▶ Records shown:
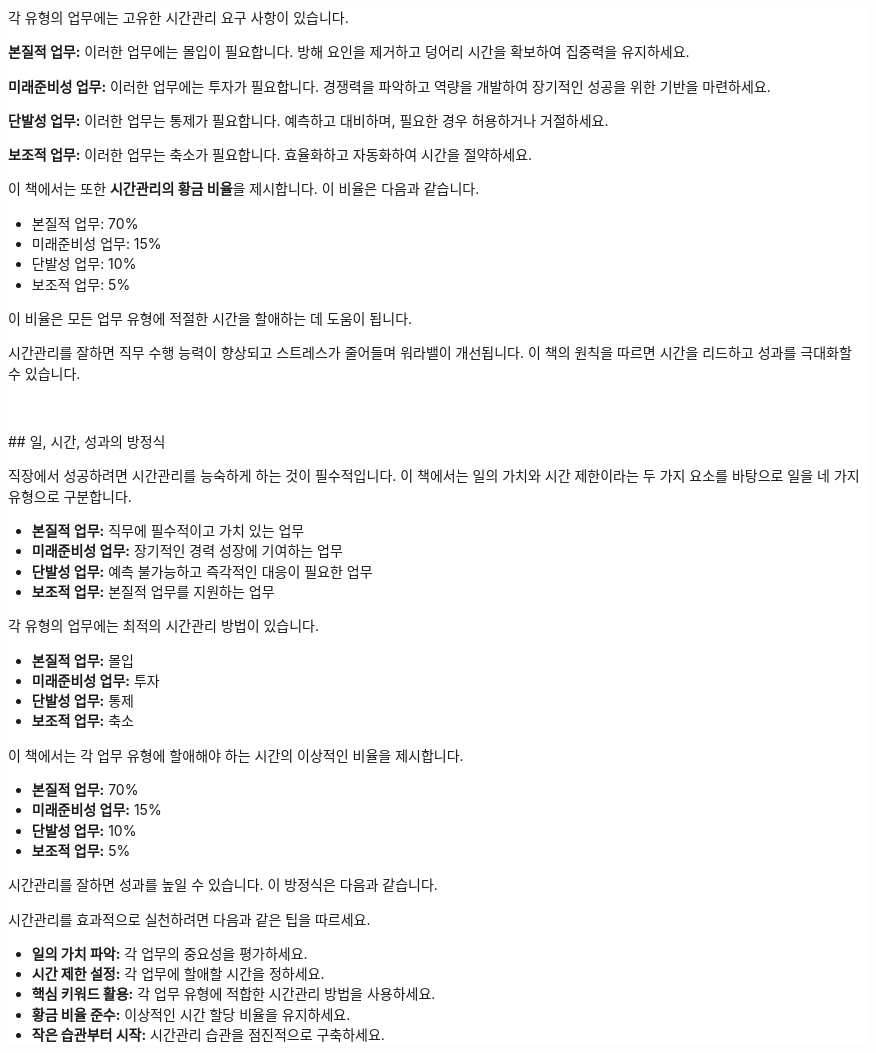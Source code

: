각 유형의 업무에는 고유한 시간관리 요구 사항이 있습니다.

**본질적 업무:** 이러한 업무에는 몰입이 필요합니다. 방해 요인을 제거하고 덩어리 시간을 확보하여 집중력을 유지하세요.

**미래준비성 업무:** 이러한 업무에는 투자가 필요합니다. 경쟁력을 파악하고 역량을 개발하여 장기적인 성공을 위한 기반을 마련하세요.

**단발성 업무:** 이러한 업무는 통제가 필요합니다. 예측하고 대비하며, 필요한 경우 허용하거나 거절하세요.

**보조적 업무:** 이러한 업무는 축소가 필요합니다. 효율화하고 자동화하여 시간을 절약하세요.

이 책에서는 또한 **시간관리의 황금 비율**을 제시합니다. 이 비율은 다음과 같습니다.

- 본질적 업무: 70%
- 미래준비성 업무: 15%
- 단발성 업무: 10%
- 보조적 업무: 5%

이 비율은 모든 업무 유형에 적절한 시간을 할애하는 데 도움이 됩니다.

시간관리를 잘하면 직무 수행 능력이 향상되고 스트레스가 줄어들며 워라밸이 개선됩니다. 이 책의 원칙을 따르면 시간을 리드하고 성과를 극대화할 수 있습니다.

<p>&nbsp;</p>
## 일, 시간, 성과의 방정식



직장에서 성공하려면 시간관리를 능숙하게 하는 것이 필수적입니다. 이 책에서는 일의 가치와 시간 제한이라는 두 가지 요소를 바탕으로 일을 네 가지 유형으로 구분합니다.



* **본질적 업무:** 직무에 필수적이고 가치 있는 업무
* **미래준비성 업무:** 장기적인 경력 성장에 기여하는 업무
* **단발성 업무:** 예측 불가능하고 즉각적인 대응이 필요한 업무
* **보조적 업무:** 본질적 업무를 지원하는 업무



각 유형의 업무에는 최적의 시간관리 방법이 있습니다.

* **본질적 업무:** 몰입
* **미래준비성 업무:** 투자
* **단발성 업무:** 통제
* **보조적 업무:** 축소



이 책에서는 각 업무 유형에 할애해야 하는 시간의 이상적인 비율을 제시합니다.

* **본질적 업무:** 70%
* **미래준비성 업무:** 15%
* **단발성 업무:** 10%
* **보조적 업무:** 5%



시간관리를 잘하면 성과를 높일 수 있습니다. 이 방정식은 다음과 같습니다.





시간관리를 효과적으로 실천하려면 다음과 같은 팁을 따르세요.

* **일의 가치 파악:** 각 업무의 중요성을 평가하세요.
* **시간 제한 설정:** 각 업무에 할애할 시간을 정하세요.
* **핵심 키워드 활용:** 각 업무 유형에 적합한 시간관리 방법을 사용하세요.
* **황금 비율 준수:** 이상적인 시간 할당 비율을 유지하세요.
* **작은 습관부터 시작:** 시간관리 습관을 점진적으로 구축하세요.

▶ Activity:
Count every line of the data in which the word "제시합니다" appears, and report only the total.

▶ Written answer:
2